> [Records to use]
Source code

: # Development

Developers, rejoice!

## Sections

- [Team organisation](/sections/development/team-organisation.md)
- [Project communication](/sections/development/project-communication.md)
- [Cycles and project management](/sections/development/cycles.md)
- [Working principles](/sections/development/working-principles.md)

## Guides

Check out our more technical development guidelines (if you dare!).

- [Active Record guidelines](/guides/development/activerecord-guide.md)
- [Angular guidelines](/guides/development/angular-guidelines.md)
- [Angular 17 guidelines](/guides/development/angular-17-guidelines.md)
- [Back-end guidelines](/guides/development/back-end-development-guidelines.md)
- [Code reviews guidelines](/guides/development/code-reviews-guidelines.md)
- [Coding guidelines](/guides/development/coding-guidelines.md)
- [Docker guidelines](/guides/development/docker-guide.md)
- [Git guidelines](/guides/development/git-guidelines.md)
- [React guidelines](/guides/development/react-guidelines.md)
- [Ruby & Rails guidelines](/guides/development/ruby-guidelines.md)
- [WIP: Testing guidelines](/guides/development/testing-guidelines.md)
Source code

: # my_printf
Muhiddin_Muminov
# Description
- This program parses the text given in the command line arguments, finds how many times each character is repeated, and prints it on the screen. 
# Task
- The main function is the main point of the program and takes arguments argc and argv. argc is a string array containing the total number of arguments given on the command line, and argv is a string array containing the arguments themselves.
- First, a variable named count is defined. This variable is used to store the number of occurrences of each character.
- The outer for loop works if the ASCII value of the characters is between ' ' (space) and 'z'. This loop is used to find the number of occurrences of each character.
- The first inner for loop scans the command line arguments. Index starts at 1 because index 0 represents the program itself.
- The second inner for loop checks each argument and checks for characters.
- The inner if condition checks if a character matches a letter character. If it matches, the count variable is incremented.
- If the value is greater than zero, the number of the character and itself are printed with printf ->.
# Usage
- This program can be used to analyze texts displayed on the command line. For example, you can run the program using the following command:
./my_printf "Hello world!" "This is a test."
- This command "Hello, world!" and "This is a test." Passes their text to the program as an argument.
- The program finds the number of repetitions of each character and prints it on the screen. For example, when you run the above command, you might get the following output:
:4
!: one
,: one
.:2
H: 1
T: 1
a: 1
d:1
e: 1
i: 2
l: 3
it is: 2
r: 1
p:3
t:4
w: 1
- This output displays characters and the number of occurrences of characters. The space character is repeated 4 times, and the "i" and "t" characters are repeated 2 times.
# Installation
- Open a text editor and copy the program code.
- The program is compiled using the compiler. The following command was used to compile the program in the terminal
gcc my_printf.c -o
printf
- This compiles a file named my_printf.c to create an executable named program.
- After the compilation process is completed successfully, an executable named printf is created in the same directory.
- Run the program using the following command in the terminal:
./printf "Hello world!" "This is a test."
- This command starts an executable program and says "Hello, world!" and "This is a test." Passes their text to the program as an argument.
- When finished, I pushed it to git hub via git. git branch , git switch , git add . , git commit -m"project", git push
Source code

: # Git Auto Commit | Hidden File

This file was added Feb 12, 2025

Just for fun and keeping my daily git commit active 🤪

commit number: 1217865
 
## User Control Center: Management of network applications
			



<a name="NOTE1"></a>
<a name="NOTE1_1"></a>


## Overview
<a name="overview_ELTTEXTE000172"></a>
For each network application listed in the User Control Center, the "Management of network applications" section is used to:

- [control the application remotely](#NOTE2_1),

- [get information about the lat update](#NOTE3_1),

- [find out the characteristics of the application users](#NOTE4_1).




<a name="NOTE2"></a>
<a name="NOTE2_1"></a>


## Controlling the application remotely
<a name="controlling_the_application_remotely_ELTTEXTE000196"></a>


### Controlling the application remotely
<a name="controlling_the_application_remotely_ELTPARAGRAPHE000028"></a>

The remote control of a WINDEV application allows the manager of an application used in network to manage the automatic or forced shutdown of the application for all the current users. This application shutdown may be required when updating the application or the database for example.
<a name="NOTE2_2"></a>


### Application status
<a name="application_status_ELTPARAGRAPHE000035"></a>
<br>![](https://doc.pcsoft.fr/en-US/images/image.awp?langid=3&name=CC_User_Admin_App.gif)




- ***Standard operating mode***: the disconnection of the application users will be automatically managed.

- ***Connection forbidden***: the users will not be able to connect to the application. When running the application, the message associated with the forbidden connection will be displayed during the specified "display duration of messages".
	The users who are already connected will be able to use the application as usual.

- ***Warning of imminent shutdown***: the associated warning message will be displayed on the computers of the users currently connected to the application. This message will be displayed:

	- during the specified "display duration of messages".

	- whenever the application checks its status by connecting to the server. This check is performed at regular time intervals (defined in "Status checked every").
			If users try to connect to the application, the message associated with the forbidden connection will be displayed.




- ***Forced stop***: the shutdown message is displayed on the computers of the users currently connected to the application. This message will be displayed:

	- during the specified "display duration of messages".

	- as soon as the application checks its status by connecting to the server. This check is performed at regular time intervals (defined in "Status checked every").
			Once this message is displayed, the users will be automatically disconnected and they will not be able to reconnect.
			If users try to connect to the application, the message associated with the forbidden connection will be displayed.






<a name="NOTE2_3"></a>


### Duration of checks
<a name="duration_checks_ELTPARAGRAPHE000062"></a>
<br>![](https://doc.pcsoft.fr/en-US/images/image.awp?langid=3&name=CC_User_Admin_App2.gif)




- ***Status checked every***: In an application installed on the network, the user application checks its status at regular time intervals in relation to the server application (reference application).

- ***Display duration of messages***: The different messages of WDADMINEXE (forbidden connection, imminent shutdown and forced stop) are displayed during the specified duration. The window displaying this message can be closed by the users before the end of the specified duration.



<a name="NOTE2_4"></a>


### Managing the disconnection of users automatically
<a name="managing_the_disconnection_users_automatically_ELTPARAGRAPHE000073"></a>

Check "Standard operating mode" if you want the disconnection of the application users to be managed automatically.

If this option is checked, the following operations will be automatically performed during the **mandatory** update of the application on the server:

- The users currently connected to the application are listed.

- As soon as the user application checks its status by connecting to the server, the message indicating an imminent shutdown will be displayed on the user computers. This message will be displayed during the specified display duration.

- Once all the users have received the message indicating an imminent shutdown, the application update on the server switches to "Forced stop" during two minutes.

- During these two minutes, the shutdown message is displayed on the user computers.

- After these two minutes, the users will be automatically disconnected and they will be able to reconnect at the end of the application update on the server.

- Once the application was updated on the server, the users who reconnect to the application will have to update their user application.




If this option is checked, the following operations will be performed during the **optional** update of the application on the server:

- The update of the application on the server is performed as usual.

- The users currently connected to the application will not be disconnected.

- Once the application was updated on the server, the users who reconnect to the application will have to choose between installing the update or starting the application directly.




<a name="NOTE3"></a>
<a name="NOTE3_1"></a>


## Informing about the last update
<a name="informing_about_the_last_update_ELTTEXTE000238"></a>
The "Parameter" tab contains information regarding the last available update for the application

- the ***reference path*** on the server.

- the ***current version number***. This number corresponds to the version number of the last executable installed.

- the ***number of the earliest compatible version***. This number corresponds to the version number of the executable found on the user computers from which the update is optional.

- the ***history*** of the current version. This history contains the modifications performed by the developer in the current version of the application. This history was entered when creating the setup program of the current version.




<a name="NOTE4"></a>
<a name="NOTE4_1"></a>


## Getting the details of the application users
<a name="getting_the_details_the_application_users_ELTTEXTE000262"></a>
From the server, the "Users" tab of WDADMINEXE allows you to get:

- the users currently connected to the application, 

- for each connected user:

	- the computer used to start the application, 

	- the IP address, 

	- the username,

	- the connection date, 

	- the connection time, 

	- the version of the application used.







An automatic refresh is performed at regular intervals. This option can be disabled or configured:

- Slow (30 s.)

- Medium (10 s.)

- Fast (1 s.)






> [What is required] Retype the portion of the data above that starts on the line with "This file was added Feb 12, 2025" and finishes on the line with "- ***Connection forbidden***: the", including both of those lines.

> [Exercise result]
This file was added Feb 12, 2025

Just for fun and keeping my daily git commit active 🤪

commit number: 1217865
 
## User Control Center: Management of network applications
			



<a name="NOTE1"></a>
<a name="NOTE1_1"></a>


## Overview
<a name="overview_ELTTEXTE000172"></a>
For each network application listed in the User Control Center, the "Management of network applications" section is used to:

- [control the application remotely](#NOTE2_1),

- [get information about the lat update](#NOTE3_1),

- [find out the characteristics of the application users](#NOTE4_1).




<a name="NOTE2"></a>
<a name="NOTE2_1"></a>


## Controlling the application remotely
<a name="controlling_the_application_remotely_ELTTEXTE000196"></a>


### Controlling the application remotely
<a name="controlling_the_application_remotely_ELTPARAGRAPHE000028"></a>

The remote control of a WINDEV application allows the manager of an application used in network to manage the automatic or forced shutdown of the application for all the current users. This application shutdown may be required when updating the application or the database for example.
<a name="NOTE2_2"></a>


### Application status
<a name="application_status_ELTPARAGRAPHE000035"></a>
<br>![](https://doc.pcsoft.fr/en-US/images/image.awp?langid=3&name=CC_User_Admin_App.gif)




- ***Standard operating mode***: the disconnection of the application users will be automatically managed.

- ***Connection forbidden***: the users will not be able to connect to the application. When running the application, the message associated with the forbidden connection will be displayed during the specified "display duration of messages".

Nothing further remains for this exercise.